-- Material to process follows --

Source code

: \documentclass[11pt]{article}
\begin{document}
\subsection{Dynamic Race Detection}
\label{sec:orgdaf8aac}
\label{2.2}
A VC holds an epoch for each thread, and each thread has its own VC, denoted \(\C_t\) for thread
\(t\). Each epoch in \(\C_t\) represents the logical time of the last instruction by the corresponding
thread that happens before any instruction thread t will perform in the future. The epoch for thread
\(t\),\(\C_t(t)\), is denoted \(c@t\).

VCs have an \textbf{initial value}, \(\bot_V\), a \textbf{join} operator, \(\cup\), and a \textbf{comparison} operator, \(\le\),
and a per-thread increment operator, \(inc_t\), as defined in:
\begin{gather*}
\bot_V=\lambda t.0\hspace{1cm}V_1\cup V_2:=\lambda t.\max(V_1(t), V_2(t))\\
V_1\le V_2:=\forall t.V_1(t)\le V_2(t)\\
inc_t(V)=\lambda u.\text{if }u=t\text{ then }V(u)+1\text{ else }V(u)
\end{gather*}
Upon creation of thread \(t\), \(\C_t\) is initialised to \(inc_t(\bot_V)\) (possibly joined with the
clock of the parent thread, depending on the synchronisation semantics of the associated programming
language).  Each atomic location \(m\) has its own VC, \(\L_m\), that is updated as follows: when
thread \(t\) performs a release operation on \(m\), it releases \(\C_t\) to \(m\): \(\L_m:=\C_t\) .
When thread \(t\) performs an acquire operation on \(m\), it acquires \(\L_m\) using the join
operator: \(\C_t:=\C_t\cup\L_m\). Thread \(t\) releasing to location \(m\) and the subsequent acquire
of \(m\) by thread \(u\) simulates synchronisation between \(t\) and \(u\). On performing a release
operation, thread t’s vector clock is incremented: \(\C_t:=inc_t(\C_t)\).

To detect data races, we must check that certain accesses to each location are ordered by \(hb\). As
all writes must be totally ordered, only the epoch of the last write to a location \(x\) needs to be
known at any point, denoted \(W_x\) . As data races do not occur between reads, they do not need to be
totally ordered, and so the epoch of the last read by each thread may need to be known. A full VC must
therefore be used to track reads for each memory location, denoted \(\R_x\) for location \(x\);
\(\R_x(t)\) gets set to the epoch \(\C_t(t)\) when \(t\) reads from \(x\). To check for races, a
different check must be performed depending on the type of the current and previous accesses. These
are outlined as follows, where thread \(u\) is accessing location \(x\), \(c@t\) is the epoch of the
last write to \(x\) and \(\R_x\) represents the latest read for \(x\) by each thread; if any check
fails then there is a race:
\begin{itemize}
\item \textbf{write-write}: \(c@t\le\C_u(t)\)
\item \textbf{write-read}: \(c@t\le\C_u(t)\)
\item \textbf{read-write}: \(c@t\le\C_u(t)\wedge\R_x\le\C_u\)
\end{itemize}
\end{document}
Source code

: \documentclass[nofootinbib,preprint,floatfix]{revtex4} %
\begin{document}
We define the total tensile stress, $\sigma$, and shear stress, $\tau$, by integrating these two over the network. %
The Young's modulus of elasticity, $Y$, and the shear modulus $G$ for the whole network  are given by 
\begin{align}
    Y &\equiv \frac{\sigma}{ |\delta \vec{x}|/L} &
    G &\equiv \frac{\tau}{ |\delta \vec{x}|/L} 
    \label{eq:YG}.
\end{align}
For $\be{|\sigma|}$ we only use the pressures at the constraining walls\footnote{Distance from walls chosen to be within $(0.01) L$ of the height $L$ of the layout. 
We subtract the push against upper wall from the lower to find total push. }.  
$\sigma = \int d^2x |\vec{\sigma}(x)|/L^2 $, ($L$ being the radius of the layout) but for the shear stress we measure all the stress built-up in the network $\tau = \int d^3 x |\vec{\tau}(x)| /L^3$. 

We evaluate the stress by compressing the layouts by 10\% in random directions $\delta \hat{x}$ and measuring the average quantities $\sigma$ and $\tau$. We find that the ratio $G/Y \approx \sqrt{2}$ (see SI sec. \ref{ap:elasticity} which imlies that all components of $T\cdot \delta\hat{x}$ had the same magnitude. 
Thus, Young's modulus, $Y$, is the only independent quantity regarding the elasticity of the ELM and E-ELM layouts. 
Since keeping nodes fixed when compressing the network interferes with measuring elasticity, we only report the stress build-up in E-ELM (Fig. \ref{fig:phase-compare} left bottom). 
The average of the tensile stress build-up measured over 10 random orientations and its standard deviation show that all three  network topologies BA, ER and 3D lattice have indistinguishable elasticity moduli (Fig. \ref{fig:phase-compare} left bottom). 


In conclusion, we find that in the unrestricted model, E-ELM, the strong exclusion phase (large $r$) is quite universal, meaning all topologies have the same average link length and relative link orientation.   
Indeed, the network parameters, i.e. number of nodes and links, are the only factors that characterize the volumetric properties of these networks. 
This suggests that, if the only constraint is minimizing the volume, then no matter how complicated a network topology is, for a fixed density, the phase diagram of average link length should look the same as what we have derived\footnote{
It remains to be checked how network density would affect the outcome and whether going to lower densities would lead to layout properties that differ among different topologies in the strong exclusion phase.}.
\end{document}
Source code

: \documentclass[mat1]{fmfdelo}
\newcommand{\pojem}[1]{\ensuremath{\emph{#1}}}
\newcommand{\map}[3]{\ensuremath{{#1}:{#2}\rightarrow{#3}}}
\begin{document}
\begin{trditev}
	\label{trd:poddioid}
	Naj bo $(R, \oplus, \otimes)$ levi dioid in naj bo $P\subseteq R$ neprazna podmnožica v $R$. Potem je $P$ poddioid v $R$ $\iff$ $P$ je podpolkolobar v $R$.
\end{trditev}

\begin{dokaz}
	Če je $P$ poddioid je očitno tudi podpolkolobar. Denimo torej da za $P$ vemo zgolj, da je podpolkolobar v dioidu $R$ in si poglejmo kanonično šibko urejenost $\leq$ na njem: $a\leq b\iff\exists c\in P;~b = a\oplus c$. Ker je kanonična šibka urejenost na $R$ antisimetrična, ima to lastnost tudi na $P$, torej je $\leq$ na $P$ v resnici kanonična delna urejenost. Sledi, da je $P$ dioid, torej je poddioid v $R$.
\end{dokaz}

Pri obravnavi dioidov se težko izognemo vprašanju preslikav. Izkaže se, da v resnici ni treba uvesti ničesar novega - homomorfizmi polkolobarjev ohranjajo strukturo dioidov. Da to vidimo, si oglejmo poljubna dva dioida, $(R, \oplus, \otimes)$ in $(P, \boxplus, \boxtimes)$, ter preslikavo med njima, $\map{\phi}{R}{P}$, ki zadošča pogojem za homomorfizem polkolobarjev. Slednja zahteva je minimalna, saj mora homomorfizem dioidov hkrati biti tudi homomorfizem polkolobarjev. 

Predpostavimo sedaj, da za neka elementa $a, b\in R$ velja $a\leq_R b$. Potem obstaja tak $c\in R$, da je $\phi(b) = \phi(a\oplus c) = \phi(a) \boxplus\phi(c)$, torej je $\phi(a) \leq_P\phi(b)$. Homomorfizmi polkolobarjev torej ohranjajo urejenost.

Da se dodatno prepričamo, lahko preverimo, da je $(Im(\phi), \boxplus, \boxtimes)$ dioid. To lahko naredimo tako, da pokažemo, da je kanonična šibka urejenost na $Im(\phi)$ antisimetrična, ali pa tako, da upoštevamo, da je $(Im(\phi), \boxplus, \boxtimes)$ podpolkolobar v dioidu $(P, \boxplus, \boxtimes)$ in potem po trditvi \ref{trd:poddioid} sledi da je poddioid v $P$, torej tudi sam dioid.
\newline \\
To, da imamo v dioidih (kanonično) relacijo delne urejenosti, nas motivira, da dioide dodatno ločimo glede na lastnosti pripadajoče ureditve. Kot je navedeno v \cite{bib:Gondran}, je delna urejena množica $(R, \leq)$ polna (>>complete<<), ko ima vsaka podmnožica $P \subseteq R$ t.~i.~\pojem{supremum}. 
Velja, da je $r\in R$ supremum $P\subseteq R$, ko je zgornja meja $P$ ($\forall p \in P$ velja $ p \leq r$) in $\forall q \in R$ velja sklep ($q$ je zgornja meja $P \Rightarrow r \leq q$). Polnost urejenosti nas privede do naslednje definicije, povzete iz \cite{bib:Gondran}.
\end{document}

-- Material to process concluded --

Nothing outside this range should appear: the lines from the start of the listing through the line with "A VC holds an", each reproduced exactly, both ends included.

Source code

: \documentclass[11pt]{article}
\begin{document}
\subsection{Dynamic Race Detection}
\label{sec:orgdaf8aac}
\label{2.2}
A VC holds an epoch for each thread, and each thread has its own VC, denoted \(\C_t\) for thread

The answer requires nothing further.